As the Big Apple bathed in the sunshine of an Indian summer, delegates were not just treated to a demonstration of the latest and greatest in security technologies, they were actually invited to ask questions of themselves. Where were they as security professionals? How were they as individuals looking at not just security architectures but also how they were implementing them? How was the way in which they worked affecting efficacy of these systems?
Setting the scene, AT&T’s John Donovan, Senior Executive Vice President, AT&T Technology and Operations, wondered where the security landscape was headed and warned that despite a move to the cloud and other software-defined security systems, what was essential was that a new approach to security had to be taken. He cautioned that tomorrow’s security professionals needed a framework to ask questions to address systemic risk and decode the increasingly varied and innovative threats of adversaries.

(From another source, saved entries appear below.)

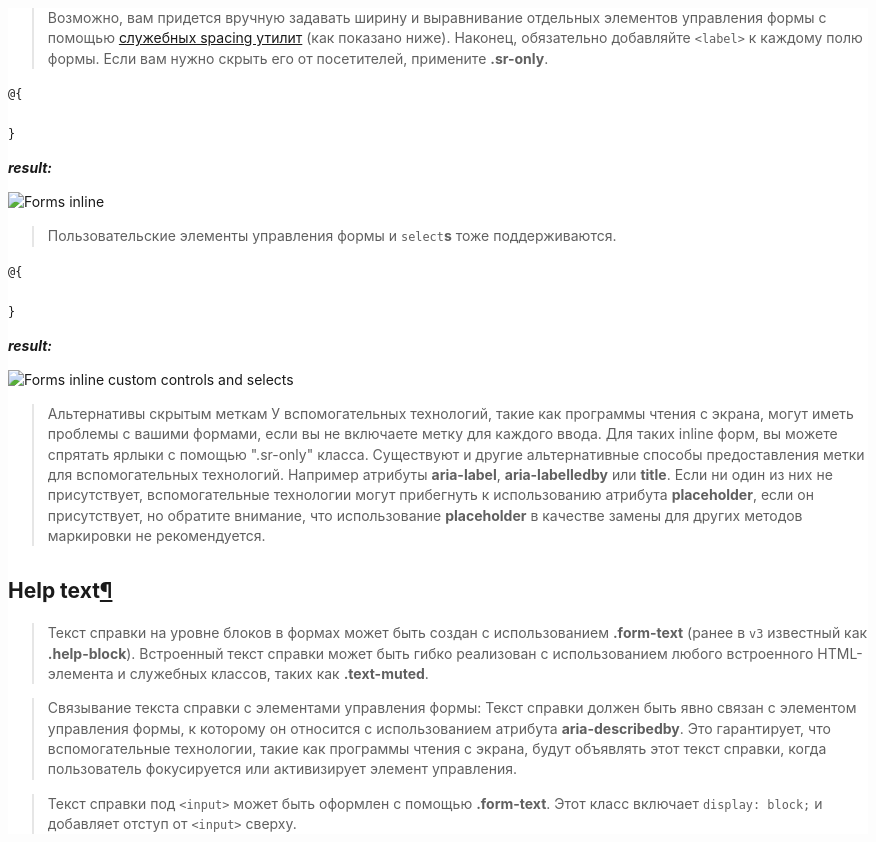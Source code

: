 > Возможно, вам придется вручную задавать ширину и выравнивание отдельных элементов управления формы с помощью [служебных spacing утилит](https://getbootstrap.com/docs/4.3/utilities/spacing/) (как показано ниже).
Наконец, обязательно добавляйте `<label>` к каждому полю формы. Если вам нужно скрыть его от посетителей, примените **.sr-only**.

```cshtml
@{

}
```

***result:***

![Forms inline](../../../demo/forms-inline.jpg)

> Пользовательские элементы управления формы и `select`**s** тоже поддерживаются.

```cshtml
@{

}
```

***result:***

![Forms inline сustom controls and selects](../../../demo/forms-inline-сustom-controls-and-selects.jpg)

> Альтернативы скрытым меткам
У вспомогательных технологий, такие как программы чтения с экрана, могут иметь проблемы с вашими формами, если вы не включаете метку для каждого ввода.
Для таких inline форм, вы можете спрятать ярлыки с помощью ".sr-only" класса.
Существуют и другие альтернативные способы предоставления метки для вспомогательных технологий. Например атрибуты **aria-label**, **aria-labelledby** или **title**.
Если ни один из них не присутствует, вспомогательные технологии могут прибегнуть к использованию атрибута **placeholder**, если он присутствует, но обратите внимание, что использование **placeholder** в качестве замены для других методов маркировки не рекомендуется.

## Help text[¶](https://getbootstrap.com/docs/4.3/components/forms/#help-text)

> Текст справки на уровне блоков в формах может быть создан с использованием **.form-text** (ранее в `v3` известный как **.help-block**).
Встроенный текст справки может быть гибко реализован с использованием любого встроенного HTML-элемента и служебных классов, таких как **.text-muted**.

> Связывание текста справки с элементами управления формы: 
Текст справки должен быть явно связан с элементом управления формы, к которому он относится с использованием атрибута **aria-describedby**.
Это гарантирует, что вспомогательные технологии, такие как программы чтения с экрана, будут объявлять этот текст справки, когда пользователь фокусируется или активизирует элемент управления.

> Текст справки под `<input>` может быть оформлен с помощью **.form-text**.
Этот класс включает `display: block;` и добавляет отступ от `<input>` сверху.
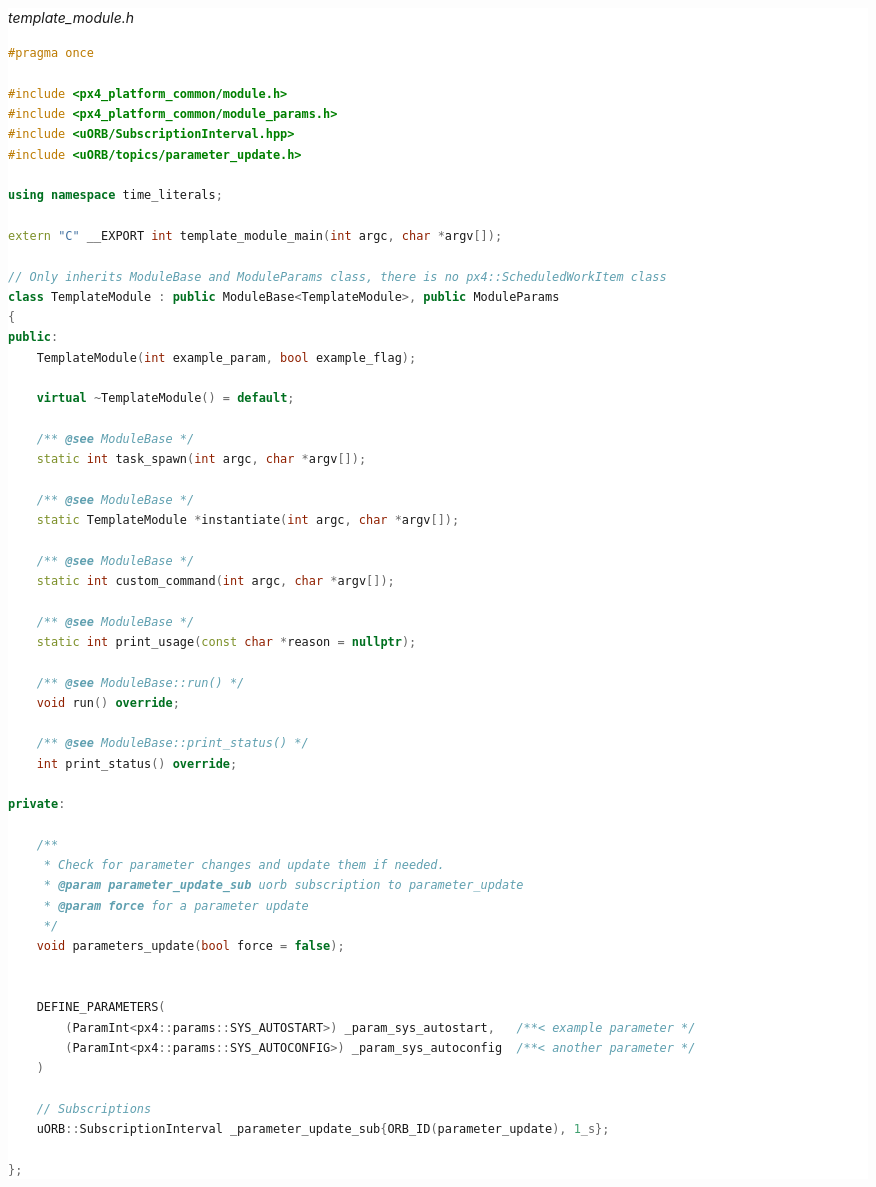 *template_module.h* 

```C++
#pragma once

#include <px4_platform_common/module.h>
#include <px4_platform_common/module_params.h>
#include <uORB/SubscriptionInterval.hpp>
#include <uORB/topics/parameter_update.h>

using namespace time_literals;

extern "C" __EXPORT int template_module_main(int argc, char *argv[]);

// Only inherits ModuleBase and ModuleParams class, there is no px4::ScheduledWorkItem class
class TemplateModule : public ModuleBase<TemplateModule>, public ModuleParams
{
public:
	TemplateModule(int example_param, bool example_flag);

	virtual ~TemplateModule() = default;

	/** @see ModuleBase */
	static int task_spawn(int argc, char *argv[]);

	/** @see ModuleBase */
	static TemplateModule *instantiate(int argc, char *argv[]);

	/** @see ModuleBase */
	static int custom_command(int argc, char *argv[]);

	/** @see ModuleBase */
	static int print_usage(const char *reason = nullptr);

	/** @see ModuleBase::run() */
	void run() override;

	/** @see ModuleBase::print_status() */
	int print_status() override;

private:

	/**
	 * Check for parameter changes and update them if needed.
	 * @param parameter_update_sub uorb subscription to parameter_update
	 * @param force for a parameter update
	 */
	void parameters_update(bool force = false);


	DEFINE_PARAMETERS(
		(ParamInt<px4::params::SYS_AUTOSTART>) _param_sys_autostart,   /**< example parameter */
		(ParamInt<px4::params::SYS_AUTOCONFIG>) _param_sys_autoconfig  /**< another parameter */
	)

	// Subscriptions
	uORB::SubscriptionInterval _parameter_update_sub{ORB_ID(parameter_update), 1_s};

};
```
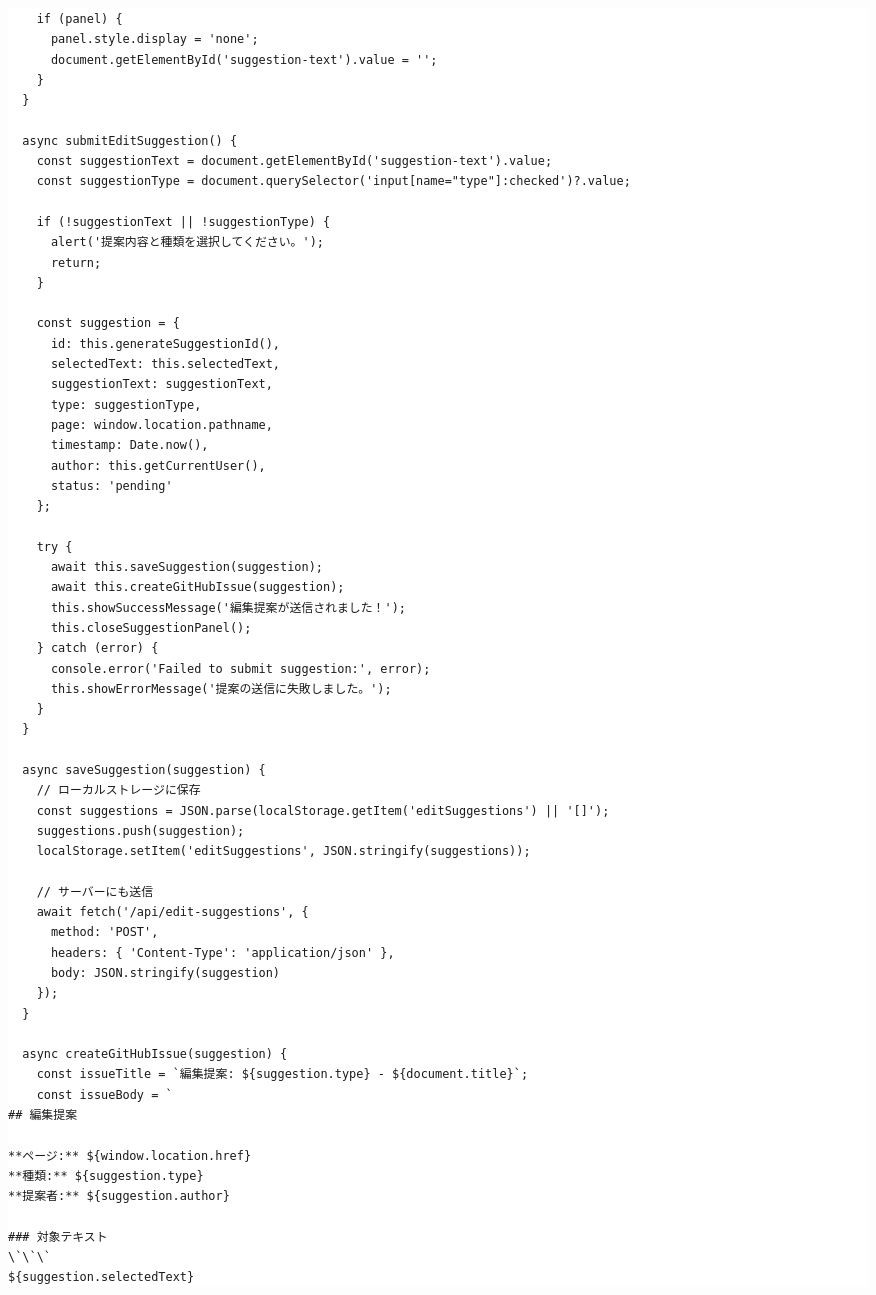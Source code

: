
 ```html
    if (panel) {
      panel.style.display = 'none';
      document.getElementById('suggestion-text').value = '';
    }
  }
  
  async submitEditSuggestion() {
    const suggestionText = document.getElementById('suggestion-text').value;
    const suggestionType = document.querySelector('input[name="type"]:checked')?.value;
    
    if (!suggestionText || !suggestionType) {
      alert('提案内容と種類を選択してください。');
      return;
    }
    
    const suggestion = {
      id: this.generateSuggestionId(),
      selectedText: this.selectedText,
      suggestionText: suggestionText,
      type: suggestionType,
      page: window.location.pathname,
      timestamp: Date.now(),
      author: this.getCurrentUser(),
      status: 'pending'
    };
    
    try {
      await this.saveSuggestion(suggestion);
      await this.createGitHubIssue(suggestion);
      this.showSuccessMessage('編集提案が送信されました！');
      this.closeSuggestionPanel();
    } catch (error) {
      console.error('Failed to submit suggestion:', error);
      this.showErrorMessage('提案の送信に失敗しました。');
    }
  }
  
  async saveSuggestion(suggestion) {
    // ローカルストレージに保存
    const suggestions = JSON.parse(localStorage.getItem('editSuggestions') || '[]');
    suggestions.push(suggestion);
    localStorage.setItem('editSuggestions', JSON.stringify(suggestions));
    
    // サーバーにも送信
    await fetch('/api/edit-suggestions', {
      method: 'POST',
      headers: { 'Content-Type': 'application/json' },
      body: JSON.stringify(suggestion)
    });
  }
  
  async createGitHubIssue(suggestion) {
    const issueTitle = `編集提案: ${suggestion.type} - ${document.title}`;
    const issueBody = `
## 編集提案

**ページ:** ${window.location.href}
**種類:** ${suggestion.type}
**提案者:** ${suggestion.author}

### 対象テキスト
\`\`\`
${suggestion.selectedText}
```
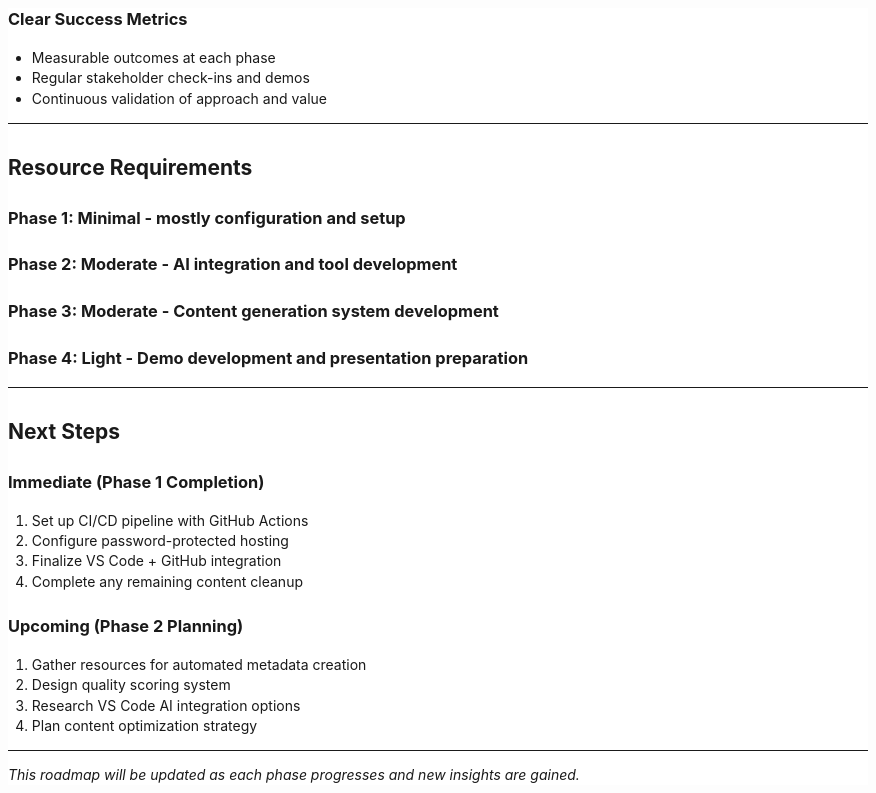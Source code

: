 ### **Clear Success Metrics**
- Measurable outcomes at each phase
- Regular stakeholder check-ins and demos
- Continuous validation of approach and value

---

## Resource Requirements

### **Phase 1**: Minimal - mostly configuration and setup
### **Phase 2**: Moderate - AI integration and tool development
### **Phase 3**: Moderate - Content generation system development
### **Phase 4**: Light - Demo development and presentation preparation

---

## Next Steps

### **Immediate (Phase 1 Completion)**
1. Set up CI/CD pipeline with GitHub Actions
2. Configure password-protected hosting
3. Finalize VS Code + GitHub integration
4. Complete any remaining content cleanup

### **Upcoming (Phase 2 Planning)**
1. Gather resources for automated metadata creation
2. Design quality scoring system
3. Research VS Code AI integration options
4. Plan content optimization strategy

---

*This roadmap will be updated as each phase progresses and new insights are gained.*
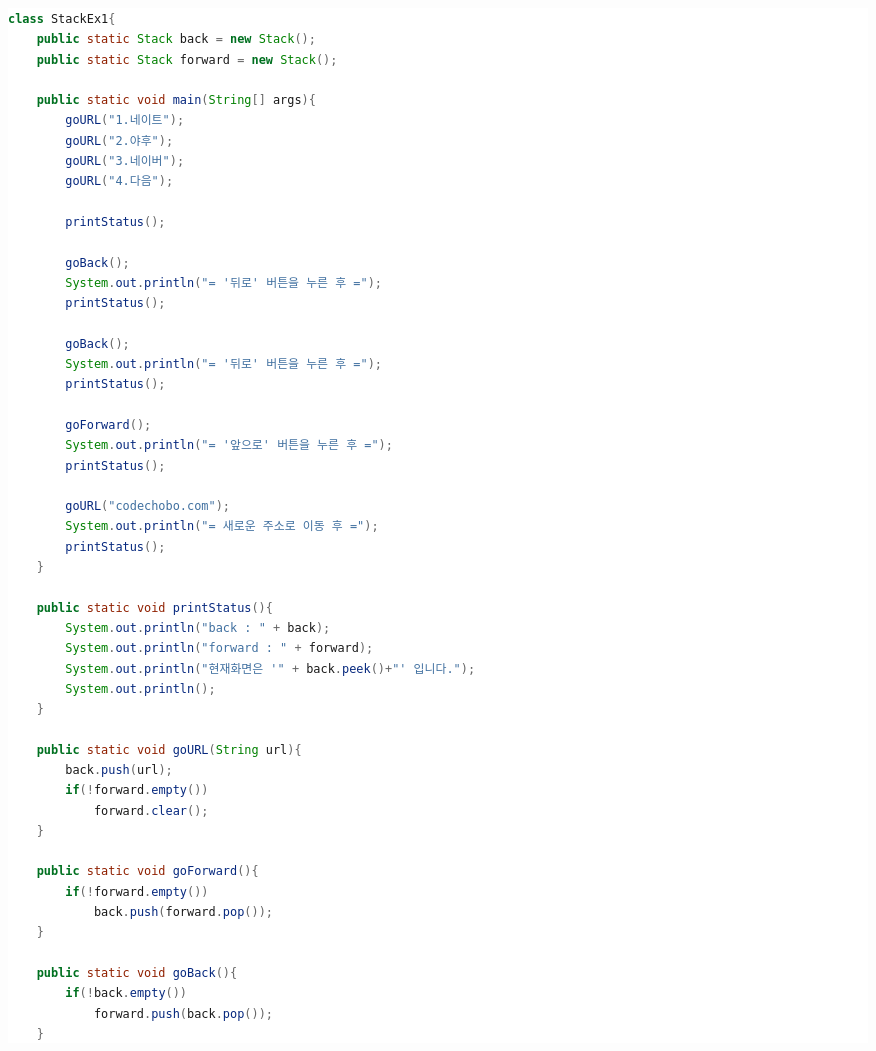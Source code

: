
 ```java
class StackEx1{
    public static Stack back = new Stack();
    public static Stack forward = new Stack();

    public static void main(String[] args){
        goURL("1.네이트");
        goURL("2.야후");
        goURL("3.네이버");
        goURL("4.다음");

        printStatus();

        goBack();
        System.out.println("= '뒤로' 버튼을 누른 후 =");
        printStatus();

        goBack();
        System.out.println("= '뒤로' 버튼을 누른 후 =");
        printStatus();

        goForward();
        System.out.println("= '앞으로' 버튼을 누른 후 =");
        printStatus();

        goURL("codechobo.com");
        System.out.println("= 새로운 주소로 이동 후 =");
        printStatus();
    }

    public static void printStatus(){
        System.out.println("back : " + back);
        System.out.println("forward : " + forward);
        System.out.println("현재화면은 '" + back.peek()+"' 입니다.");
        System.out.println();
    }

    public static void goURL(String url){
        back.push(url);
        if(!forward.empty())
            forward.clear();
    }

    public static void goForward(){
        if(!forward.empty())
            back.push(forward.pop());
    }

    public static void goBack(){
        if(!back.empty())
            forward.push(back.pop());
    }
```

And such a theory was expanded upon by Melanie Ensign, Manager-Security Communications at Facebook who reflected less on how hackers could potentially damage the reputation of companies but more on how the industry needed to hack into the reputation of Infosecurity itself. And as she began, she issued a blunt rejoinder to those sitting right in front of her, representatives of an industry in need of change. “Hey Infosecurity: your fly is down.”
In making her case why this was so, and what should be done, Ensign flew the concept of something rarely heard in the discourse of security: literacy. “What we need right now is literacy among regulators and consumers,” she argued. “Security is probably more concerned right now about publicity from security breaches than from actual security itself. That is insane. A lot of people have this perception that there is an absolute value in security and by not reaching it, everything is insecure.”
Offering solutions to this, Ensign proposed that reputation management was actually an example of reverse engineering, asking the question of what do we want people to know. Instead, she proposed, what the security industry needed to do was to acquire more emotional intelligence and articulate things with more of an emotional connection.
To gain this, Ensign suggested that there were five key steps: self-awareness; self-discipline; motivation; empathy; and people skills.
Notice that here there is absolutely no mention of either fear, uncertainly, nor indeed doubt, the staples, if not pillars, of rationale for investment in security solutions by the vendor community.
Indeed institutional fear was another element called out by Ensign who believed that it was actually irresponsible to focus on motivating people by scaring them. In fact she argued that frightening people about their own security set ups was basically just self-defeating.
The correct approach, Ensign insisted, was that firms had to be more sophisticated in how to communicate about security and not in what she called lazy and unimaginative scaremongering which would lead only to people believing that they had no answers to security. “We need to change the way how we think about ourselves. It’s not just about cost and about what people think about us.”
Ensign argued that security professionals could and should shift the conversation for the better good and that they, her included, have to do better as a community, disseminating information that was useful to all. Was this a nod to the growing trend of sharing details about breaches?
Concluding, she professed her faith that the assembled and the industry in general could solve security problems in a more effective manner, talking in a language understood by all across organizations. “Security is a journey that is not going to end, and things are constantly going to change. If not we will run into the same issues time and time again.” So zip up and lose the fear.